Exercise description: Reproduce all of the records exactly.

Material to process:

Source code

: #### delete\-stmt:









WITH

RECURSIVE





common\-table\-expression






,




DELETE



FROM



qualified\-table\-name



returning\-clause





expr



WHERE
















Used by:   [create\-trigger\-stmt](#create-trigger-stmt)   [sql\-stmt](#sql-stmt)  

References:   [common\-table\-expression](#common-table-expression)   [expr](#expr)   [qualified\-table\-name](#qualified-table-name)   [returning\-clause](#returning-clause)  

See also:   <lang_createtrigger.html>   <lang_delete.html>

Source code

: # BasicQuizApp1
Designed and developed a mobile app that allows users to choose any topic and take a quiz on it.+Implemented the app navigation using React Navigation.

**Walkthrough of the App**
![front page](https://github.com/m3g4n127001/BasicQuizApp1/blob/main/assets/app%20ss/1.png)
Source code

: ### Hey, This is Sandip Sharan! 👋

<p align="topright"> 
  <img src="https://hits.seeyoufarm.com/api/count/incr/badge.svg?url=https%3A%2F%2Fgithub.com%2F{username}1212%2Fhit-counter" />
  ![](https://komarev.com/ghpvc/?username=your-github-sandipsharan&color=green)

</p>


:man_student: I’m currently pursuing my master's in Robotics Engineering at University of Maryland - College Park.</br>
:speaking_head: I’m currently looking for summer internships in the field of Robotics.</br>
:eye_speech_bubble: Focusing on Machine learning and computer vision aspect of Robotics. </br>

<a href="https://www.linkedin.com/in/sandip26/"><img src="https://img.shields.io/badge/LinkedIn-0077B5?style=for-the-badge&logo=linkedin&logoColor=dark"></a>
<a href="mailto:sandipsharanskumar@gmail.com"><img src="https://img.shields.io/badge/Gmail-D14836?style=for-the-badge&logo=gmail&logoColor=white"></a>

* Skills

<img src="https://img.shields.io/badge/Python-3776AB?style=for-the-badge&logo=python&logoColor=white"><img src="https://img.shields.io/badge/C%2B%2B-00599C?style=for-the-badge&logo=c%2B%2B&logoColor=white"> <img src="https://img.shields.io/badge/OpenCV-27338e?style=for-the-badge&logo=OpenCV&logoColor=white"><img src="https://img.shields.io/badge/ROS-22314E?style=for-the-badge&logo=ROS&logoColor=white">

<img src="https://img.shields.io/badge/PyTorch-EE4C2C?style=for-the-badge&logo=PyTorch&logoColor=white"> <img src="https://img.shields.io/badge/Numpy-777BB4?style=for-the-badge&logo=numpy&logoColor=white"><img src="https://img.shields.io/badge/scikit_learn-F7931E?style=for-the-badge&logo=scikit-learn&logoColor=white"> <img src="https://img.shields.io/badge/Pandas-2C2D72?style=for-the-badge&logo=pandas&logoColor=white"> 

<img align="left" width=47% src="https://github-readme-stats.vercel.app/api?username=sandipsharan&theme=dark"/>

Task response:
Source code

: #### delete\-stmt:









WITH

RECURSIVE





common\-table\-expression






,




DELETE



FROM



qualified\-table\-name



returning\-clause





expr



WHERE
















Used by:   [create\-trigger\-stmt](#create-trigger-stmt)   [sql\-stmt](#sql-stmt)  

References:   [common\-table\-expression](#common-table-expression)   [expr](#expr)   [qualified\-table\-name](#qualified-table-name)   [returning\-clause](#returning-clause)  

See also:   <lang_createtrigger.html>   <lang_delete.html>

Source code

: # BasicQuizApp1
Designed and developed a mobile app that allows users to choose any topic and take a quiz on it.+Implemented the app navigation using React Navigation.

**Walkthrough of the App**
![front page](https://github.com/m3g4n127001/BasicQuizApp1/blob/main/assets/app%20ss/1.png)
Source code

: ### Hey, This is Sandip Sharan! 👋

<p align="topright"> 
  <img src="https://hits.seeyoufarm.com/api/count/incr/badge.svg?url=https%3A%2F%2Fgithub.com%2F{username}1212%2Fhit-counter" />
  ![](https://komarev.com/ghpvc/?username=your-github-sandipsharan&color=green)

</p>


:man_student: I’m currently pursuing my master's in Robotics Engineering at University of Maryland - College Park.</br>
:speaking_head: I’m currently looking for summer internships in the field of Robotics.</br>
:eye_speech_bubble: Focusing on Machine learning and computer vision aspect of Robotics. </br>

<a href="https://www.linkedin.com/in/sandip26/"><img src="https://img.shields.io/badge/LinkedIn-0077B5?style=for-the-badge&logo=linkedin&logoColor=dark"></a>
<a href="mailto:sandipsharanskumar@gmail.com"><img src="https://img.shields.io/badge/Gmail-D14836?style=for-the-badge&logo=gmail&logoColor=white"></a>

* Skills

<img src="https://img.shields.io/badge/Python-3776AB?style=for-the-badge&logo=python&logoColor=white"><img src="https://img.shields.io/badge/C%2B%2B-00599C?style=for-the-badge&logo=c%2B%2B&logoColor=white"> <img src="https://img.shields.io/badge/OpenCV-27338e?style=for-the-badge&logo=OpenCV&logoColor=white"><img src="https://img.shields.io/badge/ROS-22314E?style=for-the-badge&logo=ROS&logoColor=white">

<img src="https://img.shields.io/badge/PyTorch-EE4C2C?style=for-the-badge&logo=PyTorch&logoColor=white"> <img src="https://img.shields.io/badge/Numpy-777BB4?style=for-the-badge&logo=numpy&logoColor=white"><img src="https://img.shields.io/badge/scikit_learn-F7931E?style=for-the-badge&logo=scikit-learn&logoColor=white"> <img src="https://img.shields.io/badge/Pandas-2C2D72?style=for-the-badge&logo=pandas&logoColor=white"> 

<img align="left" width=47% src="https://github-readme-stats.vercel.app/api?username=sandipsharan&theme=dark"/>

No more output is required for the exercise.